Mereka menjadi lebih peka terhadap berbagai masalah serta menjadi lebih progresif dalam hal sikap temperamen, orientasi kognitif, gaya emosional, dan perilaku.

Dalam penelitian lainnya, rupanya bukan hanya faktor internal STOVIA saja yang membuat ia dikatakan sebagai 'laboratorium' transformasi. Akira Nagazumi dalam Bangkitnya Nasionalisme Indonesia: Budi Utomo 1908-1918 (1989), mengatakan bahwa faktor lingkungan sekitar STOVIA turut menentukan munculnya intelektual muda. 

STOVIA yang berada pusat kota, di Weltevreden (sekarang kawasan Jalan Medan Merdeka), membuat sekolah tersebut ramai dengan hiruk pikuk kehidupan masyarakat perkotaan yang penuh dengan orang pendatang dari luar Batavia. Akibatnya timbul interaksi dengan berbagai pendatang, sehingga membuat para pelajar saling bertukar gagasan mengenai banyak hal.

Hal tersebut bisa dilihat pada kehidupan dr. Abdul Rivai (1871---1937) yang merupakan lulusan pertama sekolah kedokteran, STOVIA, di Batavia. Rivai yang berasal dari Minangkabau dengan budaya tradisional yang kental dan melekat pada dirinya memandang STOVIA sebagai batu loncatan untuk menjadi modern. 

Menjadi siswa STOVIA mengubah dirinya menjadi ambisius, sangat berpikir modern dan meyakini bahwa kekuatan pengetahuan akan membawa Hindia Belanda ke arah kesejahteraan yang lebik baik.

Selain itu, kisah kehidupan pelajar STOVIA yang berubah menjadi 'modern' dapat dilihat pada kisah Soewardi Soerjaningrat (1889---1959) sebagaimana dipaparkan oleh Savitri Prastiti Scherer dalam Keselarasan dan Kejanggalan: Pemikiran-pemikiran Nasionalis Jawa Awal Abad XX (1985). 

Meskipun Soewardi tidak berprofesi sebagai dokter, dalam catatan sejarah, dirinya pernah tercatat sebagai siswa di STOVIA. Menurut Scherer, pengalaman Soewardi di STOVIA membuat dirinya mendapatkan pengalaman yang luar biasa dan sangat unik. 

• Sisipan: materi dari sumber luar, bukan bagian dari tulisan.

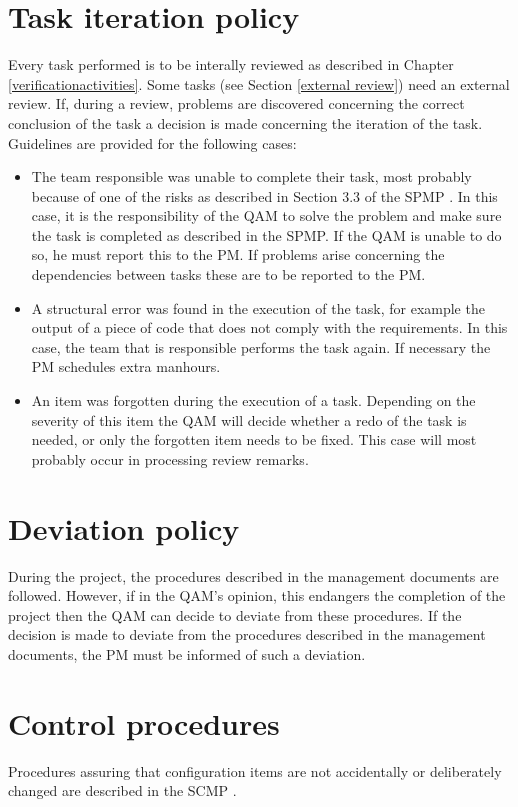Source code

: \documentclass[%
		pathtobase=..,%
		titlefull={Software Validation and Verification Plan},%
		titleabbr=SVVP,%
		version=0.1]{fingerpaint}
\begin{document}
\section{Task iteration policy}
    Every task performed is to be interally reviewed as described in Chapter \ref{verificationactivities}. Some tasks (see Section \ref{external review}) need an external review.  If, during a review, problems
    are discovered concerning the correct conclusion of the task a decision is made concerning the
    iteration of the task. Guidelines are provided for the following cases:
\begin{itemize}
\item The team responsible was unable to complete their task, most probably because of one of
          the risks as described in Section 3.3 of the SPMP \cite{spmp}. In this case, it is the responsibility
          of the QAM to solve the problem and make sure the task is completed as described in the
          SPMP. If the QAM is unable to do so, he must report this to the PM. If problems arise
          concerning the dependencies between tasks these are to be reported to the PM.
\item A structural error was found in the execution of the task, for example the output of a piece
          of code that does not comply with the requirements.
          In this case, the team that is responsible performs the task again. If necessary the PM
          schedules extra manhours.
\item An item was forgotten during the execution of a task.
          Depending on the severity of this item the QAM will decide whether a redo of the task is
          needed, or only the forgotten item needs to be fixed. This case will most probably occur in
          processing review remarks.
\end {itemize}
\section{Deviation policy}
    During the project, the procedures described in the management documents
    are followed. However, if in the QAM’s opinion, this endangers the completion of the
    project then the QAM can decide to deviate from these procedures. If the decision is made
    to deviate from the procedures described in the management documents, the PM must be
    informed of such a deviation.

\section{Control procedures}
Procedures assuring that configuration items are not accidentally or deliberately changed are
described in the SCMP \cite{scmp}.
\end{document}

Selama menempuh beberapa waktu di sekolah kedokteran tersebut, ia mendapat pengalaman hidup yang berbeda dari biasanya. Ia berinteraksi dengan orang-orang dari berbagai kalangan dengan latar belakang budaya, sosial, dan lingkungan yang berbeda. Bukan hanya itu, ia juga berinteraksi dengan orang-orang Jawa yang sudah bertranformasi dari tradisi kebudayaan istana ke tradisi perkotaan. 

Atas berbagai interaksi tersebut, seiring berjalannya waktu, rupanya hal ini turut menambah pemikiran Soewardi dalam membela masyarakat Hindia Belanda.

Atas dasar modernitas yang mereka miliki, para dokter bumiputra berperan dalam poros pergerakan kebangsaan. Mereka mendirikan berbagai organisasi di Hindia Belanda dan berperan penting sebagai pimpinan organisasi. 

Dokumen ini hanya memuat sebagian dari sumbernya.